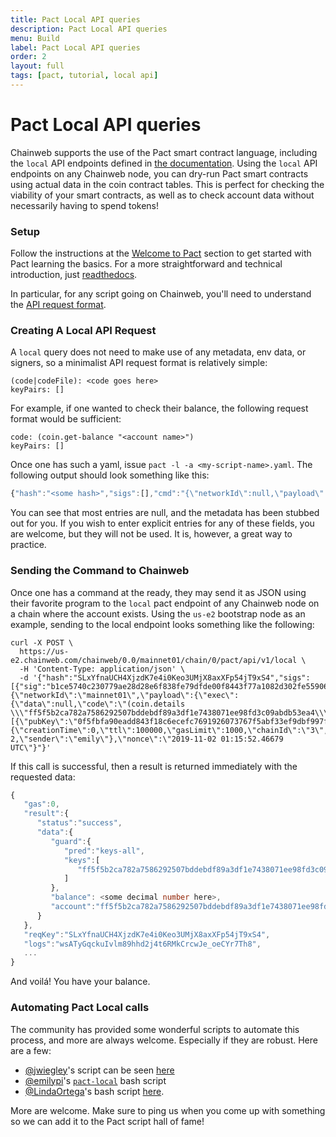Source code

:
 ```yaml
---
title: Pact Local API queries
description: Pact Local API queries
menu: Build
label: Pact Local API queries
order: 2
layout: full
tags: [pact, tutorial, local api]
---
```


# Pact Local API queries

Chainweb supports the use of the Pact smart contract language, including the
`local` API endpoints defined in
[the documentation](https://pact-language.readthedocs.io/en/stable/pact-reference.html#rest-api).
Using the `local` API endpoints on any Chainweb node, you can dry-run Pact smart
contracts using actual data in the coin contract tables. This is perfect for
checking the viability of your smart contracts, as well as to check account data
without necessarily having to spend tokens!

### Setup

Follow the instructions at the [Welcome to Pact](/docs/pact/beginner) section to
get started with Pact learning the basics. For a more straightforward and
technical introduction, just
[readthedocs](https://pact-language.readthedocs.io).

In particular, for any script going on Chainweb, you'll need to understand the
[API request format](https://pact-language.readthedocs.io/en/stable/pact-reference.html#api-request-formatter).

### Creating A Local API Request

A `local` query does not need to make use of any metadata, env data, or signers,
so a minimalist API request format is relatively simple:

```pact title=" "
(code|codeFile): <code goes here>
keyPairs: []
```

For example, if one wanted to check their balance, the following request format
would be sufficient:

```pact title=" "
code: (coin.get-balance "<account name>")
keyPairs: []
```

Once one has such a yaml, issue `pact -l -a <my-script-name>.yaml`. The
following output should look something like this:

```typescript title=" "
{"hash":"<some hash>","sigs":[],"cmd":"{\"networkId\":null,\"payload\":{\"exec\":{\"data\":null,\"code\":\"(coin.get-balance \\\"<account-name>\\\")\"}},\"signers\":[],\"meta\":{\"creationTime\":0,\"ttl\":0,\"gasLimit\":0,\"chainId\":\"\",\"gasPrice\":0,\"sender\":\"\"},\"nonce\":\"2019-11-03 01:58:38.266437 UTC\"}"}
```

You can see that most entries are null, and the metadata has been stubbed out
for you. If you wish to enter explicit entries for any of these fields, you are
welcome, but they will not be used. It is, however, a great way to practice.

### Sending the Command to Chainweb

Once one has a command at the ready, they may send it as JSON using their
favorite program to the `local` pact endpoint of any Chainweb node on a chain
where the account exists. Using the `us-e2` bootstrap node as an example,
sending to the local endpoint looks something like the following:

```pact title=" "
curl -X POST \
  https://us-e2.chainweb.com/chainweb/0.0/mainnet01/chain/0/pact/api/v1/local \
  -H 'Content-Type: application/json' \
  -d '{"hash":"SLxYfnaUCH4XjzdK7e4i0Keo3UMjX8axXFp54jT9xS4","sigs":[{"sig":"b1ce5740c230779ae28d28e6f838fe79dfde00f8443f77a1082d302fe55906d56165ce096234ce870dff03e62ee741460230892b0aadf6ae5e29ae0d2984b80f"}],"cmd":"{\"networkId\":\"mainnet01\",\"payload\":{\"exec\":{\"data\":null,\"code\":\"(coin.details \\\"ff5f5b2ca782a7586292507bddebdf89a3df1e7438071ee98fd3c09abdb53ea4\\\")\"}},\"signers\":[{\"pubKey\":\"0f5fbfa90eadd843f18c6ecefc7691926073767f5abf33ef9dbf997fe544c775\"}],\"meta\":{\"creationTime\":0,\"ttl\":100000,\"gasLimit\":1000,\"chainId\":\"3\",\"gasPrice\":1.0e-2,\"sender\":\"emily\"},\"nonce\":\"2019-11-02 01:15:52.46679 UTC\"}"}'
```

If this call is successful, then a result is returned immediately with the
requested data:

```typescript title=" "
{
   "gas":0,
   "result":{
      "status":"success",
      "data":{
         "guard":{
            "pred":"keys-all",
            "keys":[
               "ff5f5b2ca782a7586292507bddebdf89a3df1e7438071ee98fd3c09abdb53ea"
            ]
         },
         "balance": <some decimal number here>,
         "account":"ff5f5b2ca782a7586292507bddebdf89a3df1e7438071ee98fd3c09abdb53ea4"
      }
   },
   "reqKey":"SLxYfnaUCH4XjzdK7e4i0Keo3UMjX8axXFp54jT9xS4",
   "logs":"wsATyGqckuIvlm89hhd2j4t6RMkCrcwJe_oeCYr7Th8",
   ...
}
```

And voilá! You have your balance.

### Automating Pact Local calls

The community has provided some wonderful scripts to automate this process, and
more are always welcome. Especially if they are robust. Here are a few:

- [@jwiegley](https://github.com/jwiegley)'s script can be seen
  [here](https://discordapp.com/channels/502858632178958377/638740469127446538/639926087090044960)
- [@emilypi](https://github.com/emilypi)'s
  [`pact-local`](https://gist.github.com/emilypi/2afe3a1e60fe182a925caee916db46ba)
  bash script
- [@LindaOrtega](https://github.com/LindaOrtega)'s bash script
  [here](https://discordapp.com/channels/502858632178958377/638740469127446538/639869533489725449).

More are welcome. Make sure to ping us when you come up with something so we can
add it to the Pact script hall of fame!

====

▶ [PROBLEM TO WORK ON]: Using the records above, find and show each line with the string "they".

▶ [TASK RESPONSE]:
welcome, but they will not be used. It is, however, a great way to practice.
Once one has a command at the ready, they may send it as JSON using their
more are always welcome. Especially if they are robust. Here are a few:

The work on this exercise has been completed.